_The records_

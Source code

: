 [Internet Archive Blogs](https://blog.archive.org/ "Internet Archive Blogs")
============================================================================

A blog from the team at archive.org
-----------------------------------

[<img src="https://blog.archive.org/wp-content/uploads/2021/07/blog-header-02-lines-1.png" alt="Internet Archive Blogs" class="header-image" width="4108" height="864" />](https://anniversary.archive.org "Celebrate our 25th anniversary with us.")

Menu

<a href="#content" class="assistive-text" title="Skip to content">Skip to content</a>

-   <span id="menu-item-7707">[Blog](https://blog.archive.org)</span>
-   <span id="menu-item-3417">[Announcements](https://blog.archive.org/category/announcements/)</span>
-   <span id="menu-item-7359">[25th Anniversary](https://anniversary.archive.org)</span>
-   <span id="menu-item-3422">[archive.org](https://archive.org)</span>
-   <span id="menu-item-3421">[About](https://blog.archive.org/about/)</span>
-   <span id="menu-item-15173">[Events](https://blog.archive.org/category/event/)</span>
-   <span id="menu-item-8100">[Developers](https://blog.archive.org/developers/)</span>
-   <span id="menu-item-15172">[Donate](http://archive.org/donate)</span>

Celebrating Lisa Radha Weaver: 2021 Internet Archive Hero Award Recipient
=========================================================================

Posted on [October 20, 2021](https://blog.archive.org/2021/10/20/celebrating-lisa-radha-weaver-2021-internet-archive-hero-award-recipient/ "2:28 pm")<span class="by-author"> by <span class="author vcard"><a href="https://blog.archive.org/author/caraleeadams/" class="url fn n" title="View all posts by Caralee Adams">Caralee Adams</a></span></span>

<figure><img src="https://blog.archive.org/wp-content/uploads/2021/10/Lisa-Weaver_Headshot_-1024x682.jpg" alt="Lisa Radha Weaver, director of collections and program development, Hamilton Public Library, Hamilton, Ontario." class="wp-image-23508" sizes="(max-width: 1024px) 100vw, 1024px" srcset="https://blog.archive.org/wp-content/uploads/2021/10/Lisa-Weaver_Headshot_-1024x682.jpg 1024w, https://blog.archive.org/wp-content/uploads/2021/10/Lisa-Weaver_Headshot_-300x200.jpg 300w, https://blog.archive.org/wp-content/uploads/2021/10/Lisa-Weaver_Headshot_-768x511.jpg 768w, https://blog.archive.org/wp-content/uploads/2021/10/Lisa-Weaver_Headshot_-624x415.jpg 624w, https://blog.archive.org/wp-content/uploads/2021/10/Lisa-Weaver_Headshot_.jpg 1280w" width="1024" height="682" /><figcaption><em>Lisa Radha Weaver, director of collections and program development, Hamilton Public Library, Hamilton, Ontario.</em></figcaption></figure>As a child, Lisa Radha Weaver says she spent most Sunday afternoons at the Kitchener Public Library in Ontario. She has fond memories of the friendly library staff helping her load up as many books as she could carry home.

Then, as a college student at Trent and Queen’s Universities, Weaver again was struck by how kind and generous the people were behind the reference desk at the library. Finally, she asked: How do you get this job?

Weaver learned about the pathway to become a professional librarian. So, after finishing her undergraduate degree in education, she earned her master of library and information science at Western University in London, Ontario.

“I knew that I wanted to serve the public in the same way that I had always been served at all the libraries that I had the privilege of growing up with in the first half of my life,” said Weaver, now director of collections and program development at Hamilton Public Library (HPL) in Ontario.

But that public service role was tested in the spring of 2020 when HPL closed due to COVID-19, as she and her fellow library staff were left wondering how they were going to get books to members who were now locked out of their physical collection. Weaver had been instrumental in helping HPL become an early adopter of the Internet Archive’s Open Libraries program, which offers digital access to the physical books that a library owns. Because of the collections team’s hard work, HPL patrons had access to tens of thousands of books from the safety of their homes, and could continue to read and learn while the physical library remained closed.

_Exercise brief_
Your job here is to copy the entries above exactly.

_Exercise result_
Source code

: [Internet Archive Blogs](https://blog.archive.org/ "Internet Archive Blogs")
============================================================================

A blog from the team at archive.org
-----------------------------------

[<img src="https://blog.archive.org/wp-content/uploads/2021/07/blog-header-02-lines-1.png" alt="Internet Archive Blogs" class="header-image" width="4108" height="864" />](https://anniversary.archive.org "Celebrate our 25th anniversary with us.")

Menu

<a href="#content" class="assistive-text" title="Skip to content">Skip to content</a>

-   <span id="menu-item-7707">[Blog](https://blog.archive.org)</span>
-   <span id="menu-item-3417">[Announcements](https://blog.archive.org/category/announcements/)</span>
-   <span id="menu-item-7359">[25th Anniversary](https://anniversary.archive.org)</span>
-   <span id="menu-item-3422">[archive.org](https://archive.org)</span>
-   <span id="menu-item-3421">[About](https://blog.archive.org/about/)</span>
-   <span id="menu-item-15173">[Events](https://blog.archive.org/category/event/)</span>
-   <span id="menu-item-8100">[Developers](https://blog.archive.org/developers/)</span>
-   <span id="menu-item-15172">[Donate](http://archive.org/donate)</span>

Celebrating Lisa Radha Weaver: 2021 Internet Archive Hero Award Recipient
=========================================================================

Posted on [October 20, 2021](https://blog.archive.org/2021/10/20/celebrating-lisa-radha-weaver-2021-internet-archive-hero-award-recipient/ "2:28 pm")<span class="by-author"> by <span class="author vcard"><a href="https://blog.archive.org/author/caraleeadams/" class="url fn n" title="View all posts by Caralee Adams">Caralee Adams</a></span></span>

<figure><img src="https://blog.archive.org/wp-content/uploads/2021/10/Lisa-Weaver_Headshot_-1024x682.jpg" alt="Lisa Radha Weaver, director of collections and program development, Hamilton Public Library, Hamilton, Ontario." class="wp-image-23508" sizes="(max-width: 1024px) 100vw, 1024px" srcset="https://blog.archive.org/wp-content/uploads/2021/10/Lisa-Weaver_Headshot_-1024x682.jpg 1024w, https://blog.archive.org/wp-content/uploads/2021/10/Lisa-Weaver_Headshot_-300x200.jpg 300w, https://blog.archive.org/wp-content/uploads/2021/10/Lisa-Weaver_Headshot_-768x511.jpg 768w, https://blog.archive.org/wp-content/uploads/2021/10/Lisa-Weaver_Headshot_-624x415.jpg 624w, https://blog.archive.org/wp-content/uploads/2021/10/Lisa-Weaver_Headshot_.jpg 1280w" width="1024" height="682" /><figcaption><em>Lisa Radha Weaver, director of collections and program development, Hamilton Public Library, Hamilton, Ontario.</em></figcaption></figure>As a child, Lisa Radha Weaver says she spent most Sunday afternoons at the Kitchener Public Library in Ontario. She has fond memories of the friendly library staff helping her load up as many books as she could carry home.

Then, as a college student at Trent and Queen’s Universities, Weaver again was struck by how kind and generous the people were behind the reference desk at the library. Finally, she asked: How do you get this job?

Weaver learned about the pathway to become a professional librarian. So, after finishing her undergraduate degree in education, she earned her master of library and information science at Western University in London, Ontario.

“I knew that I wanted to serve the public in the same way that I had always been served at all the libraries that I had the privilege of growing up with in the first half of my life,” said Weaver, now director of collections and program development at Hamilton Public Library (HPL) in Ontario.

But that public service role was tested in the spring of 2020 when HPL closed due to COVID-19, as she and her fellow library staff were left wondering how they were going to get books to members who were now locked out of their physical collection. Weaver had been instrumental in helping HPL become an early adopter of the Internet Archive’s Open Libraries program, which offers digital access to the physical books that a library owns. Because of the collections team’s hard work, HPL patrons had access to tens of thousands of books from the safety of their homes, and could continue to read and learn while the physical library remained closed.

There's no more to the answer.